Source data

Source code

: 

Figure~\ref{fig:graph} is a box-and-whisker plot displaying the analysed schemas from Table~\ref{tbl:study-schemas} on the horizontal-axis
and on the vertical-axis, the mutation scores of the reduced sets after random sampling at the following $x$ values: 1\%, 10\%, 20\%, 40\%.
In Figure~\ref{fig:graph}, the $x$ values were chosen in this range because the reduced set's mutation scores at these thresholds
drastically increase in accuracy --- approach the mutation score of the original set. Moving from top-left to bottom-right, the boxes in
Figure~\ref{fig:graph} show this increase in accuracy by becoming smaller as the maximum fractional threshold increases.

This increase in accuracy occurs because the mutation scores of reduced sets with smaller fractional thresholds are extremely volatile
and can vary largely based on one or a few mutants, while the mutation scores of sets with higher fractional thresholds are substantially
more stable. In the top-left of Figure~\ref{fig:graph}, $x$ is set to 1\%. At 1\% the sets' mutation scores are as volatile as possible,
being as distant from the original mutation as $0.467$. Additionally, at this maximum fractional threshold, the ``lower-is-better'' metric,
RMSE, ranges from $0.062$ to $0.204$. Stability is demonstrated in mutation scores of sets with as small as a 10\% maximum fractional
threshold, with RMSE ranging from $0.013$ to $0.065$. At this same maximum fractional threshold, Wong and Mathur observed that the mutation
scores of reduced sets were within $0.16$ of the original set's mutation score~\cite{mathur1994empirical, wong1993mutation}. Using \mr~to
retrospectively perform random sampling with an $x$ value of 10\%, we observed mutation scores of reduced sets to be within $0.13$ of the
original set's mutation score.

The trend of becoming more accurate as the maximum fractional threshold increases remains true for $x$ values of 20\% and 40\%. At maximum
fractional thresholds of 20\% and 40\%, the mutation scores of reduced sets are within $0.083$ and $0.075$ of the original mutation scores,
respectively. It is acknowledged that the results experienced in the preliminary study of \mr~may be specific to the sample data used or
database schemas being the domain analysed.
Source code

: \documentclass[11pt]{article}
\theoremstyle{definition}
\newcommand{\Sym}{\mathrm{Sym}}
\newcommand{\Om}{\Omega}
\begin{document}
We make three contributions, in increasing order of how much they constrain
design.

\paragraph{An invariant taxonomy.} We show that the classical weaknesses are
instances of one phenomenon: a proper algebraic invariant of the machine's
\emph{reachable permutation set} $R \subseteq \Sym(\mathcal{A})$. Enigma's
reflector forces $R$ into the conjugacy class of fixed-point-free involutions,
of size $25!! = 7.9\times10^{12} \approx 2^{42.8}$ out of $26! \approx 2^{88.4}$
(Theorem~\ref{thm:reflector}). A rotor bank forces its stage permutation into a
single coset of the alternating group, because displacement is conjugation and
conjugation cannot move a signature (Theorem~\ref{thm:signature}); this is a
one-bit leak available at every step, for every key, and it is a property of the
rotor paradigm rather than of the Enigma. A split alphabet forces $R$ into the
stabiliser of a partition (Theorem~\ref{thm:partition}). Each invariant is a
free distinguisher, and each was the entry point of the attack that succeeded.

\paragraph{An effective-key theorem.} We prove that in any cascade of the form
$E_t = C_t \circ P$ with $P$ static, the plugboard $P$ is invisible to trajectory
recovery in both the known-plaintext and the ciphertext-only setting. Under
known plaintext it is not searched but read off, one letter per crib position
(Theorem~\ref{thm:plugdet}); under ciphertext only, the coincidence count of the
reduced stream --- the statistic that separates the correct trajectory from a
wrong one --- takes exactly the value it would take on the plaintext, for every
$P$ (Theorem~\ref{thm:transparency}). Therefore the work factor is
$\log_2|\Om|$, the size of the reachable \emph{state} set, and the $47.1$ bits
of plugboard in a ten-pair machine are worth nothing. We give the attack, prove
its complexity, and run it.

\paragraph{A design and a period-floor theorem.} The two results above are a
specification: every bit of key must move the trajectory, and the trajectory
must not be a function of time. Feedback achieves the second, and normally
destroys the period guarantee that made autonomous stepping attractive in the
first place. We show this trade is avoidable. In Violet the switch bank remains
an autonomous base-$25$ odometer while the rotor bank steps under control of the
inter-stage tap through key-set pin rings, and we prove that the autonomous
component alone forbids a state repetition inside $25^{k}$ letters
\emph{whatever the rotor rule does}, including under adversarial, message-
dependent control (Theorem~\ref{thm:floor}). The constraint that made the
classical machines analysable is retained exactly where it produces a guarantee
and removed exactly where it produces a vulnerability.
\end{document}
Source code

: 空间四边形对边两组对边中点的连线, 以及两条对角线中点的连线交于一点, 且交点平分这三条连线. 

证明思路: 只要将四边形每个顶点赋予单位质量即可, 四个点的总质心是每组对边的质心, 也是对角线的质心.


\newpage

* [Task instructions]: From the opening line of the data above through the line holding "more stable. In", give every line again exactly as it stands.

* [Your solution]:
Source code

: 

Figure~\ref{fig:graph} is a box-and-whisker plot displaying the analysed schemas from Table~\ref{tbl:study-schemas} on the horizontal-axis
and on the vertical-axis, the mutation scores of the reduced sets after random sampling at the following $x$ values: 1\%, 10\%, 20\%, 40\%.
In Figure~\ref{fig:graph}, the $x$ values were chosen in this range because the reduced set's mutation scores at these thresholds
drastically increase in accuracy --- approach the mutation score of the original set. Moving from top-left to bottom-right, the boxes in
Figure~\ref{fig:graph} show this increase in accuracy by becoming smaller as the maximum fractional threshold increases.

This increase in accuracy occurs because the mutation scores of reduced sets with smaller fractional thresholds are extremely volatile
and can vary largely based on one or a few mutants, while the mutation scores of sets with higher fractional thresholds are substantially
more stable. In the top-left of Figure~\ref{fig:graph}, $x$ is set to 1\%. At 1\% the sets' mutation scores are as volatile as possible,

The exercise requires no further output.